昭和30年。
命の恩人であるセンポ・スギハラ ( 杉原千畝 ) に会いたいという。
対応した関満一朗は、そのような外交官は存在しないと、一蹴した。
昭和9年。
彼は、白系ロシア人のイリーナ、マラットらに協力してもらい、ソ連の北満鉄道譲渡交渉に関する諜報活動をしていた。
ソ連が新型の機関車を盗むという情報を得た彼は、関東軍と共に、現場を押さえることにした。
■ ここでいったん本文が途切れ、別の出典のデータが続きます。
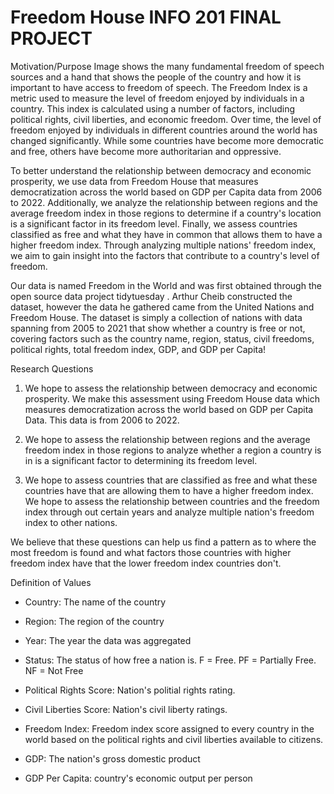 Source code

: # Freedom House INFO 201 FINAL PROJECT


Motivation/Purpose
Image shows the many 
               fundamental freedom of speech sources and a hand that shows the people of the country 
               and how it is important to have access to freedom of speech.
The Freedom Index is a metric used to measure the level of freedom enjoyed by individuals in a country. This index is calculated using a number of factors, including political rights, civil liberties, and economic freedom. Over time, the level of freedom enjoyed by individuals in different countries around the world has changed significantly. While some countries have become more democratic and free, others have become more authoritarian and oppressive.

To better understand the relationship between democracy and economic prosperity, we use data from Freedom House that measures democratization across the world based on GDP per Capita data from 2006 to 2022. Additionally, we analyze the relationship between regions and the average freedom index in those regions to determine if a country's location is a significant factor in its freedom level. Finally, we assess countries classified as free and what they have in common that allows them to have a higher freedom index. Through analyzing multiple nations' freedom index, we aim to gain insight into the factors that contribute to a country's level of freedom.


Our data is named Freedom in the World and was first obtained through the open source data project tidytuesday . Arthur Cheib constructed the dataset, however the data he gathered came from the United Nations and Freedom House. The dataset is simply a collection of nations with data spanning from 2005 to 2021 that show whether a country is free or not, covering factors such as the country name, region, status, civil freedoms, political rights, total freedom index, GDP, and GDP per Capita!

Research Questions

1) We hope to assess the relationship between democracy and economic prosperity. We make this assessment using Freedom House data which measures democratization across the world based on GDP per Capita Data. This data is from 2006 to 2022.

2) We hope to assess the relationship between regions and the average freedom index in those regions to analyze whether a region a country is in is a significant factor to determining its freedom level.

3) We hope to assess countries that are classified as free and what these countries have that are allowing them to have a higher freedom index. We hope to assess the relationship between countries and the freedom index through out certain years and analyze multiple nation's freedom index to other nations.

We believe that these questions can help us find a pattern as to where the most freedom is found and what factors those countries with higher freedom index have that the lower freedom index countries don't.

Definition of Values

- Country: The name of the country

- Region: The region of the country

- Year: The year the data was aggregated

- Status: The status of how free a nation is. F = Free. PF = Partially Free. NF = Not Free

- Political Rights Score: Nation's politial rights rating.

- Civil Liberties Score: Nation's civil liberty ratings.

- Freedom Index: Freedom index score assigned to every country in the world based on the political rights and civil liberties available to citizens.

- GDP: The nation's gross domestic product

- GDP Per Capita: country's economic output per person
作戦は成功したが、関東軍の指揮官・南川が捕まえたソ連人だけでなく、マラットまで射殺した。
杉原は、辞表を出した。
帰国した杉原は、ソ連から入国を拒否されたため、モスクワの日本大使館赴任が取り消された。
友人の菊池静男とヤケ酒を飲み、菊池家に泊めてもらった杉原は、菊池の妹・幸子と出会った。
二人は、恋に落ちた。
昭和14年。
リトアニアのカナウスにある日本領事館への赴任が決まった。
そこで、ソ連の動向を探るのだ。
この作品は、実話に基づいている。
唐沢寿明の、感情を抑えた、淡々とした演技がいい。
煉獄瑠火「弱き人を助けることは、強く生まれた者の責務です」の言葉に感動する若者に、受け入れられる作品だろう。
これも、若者に観てもらいたい作品だ。
戦後教育に染まった中年以上の人は、作品の粗探しばかりするかもしれない。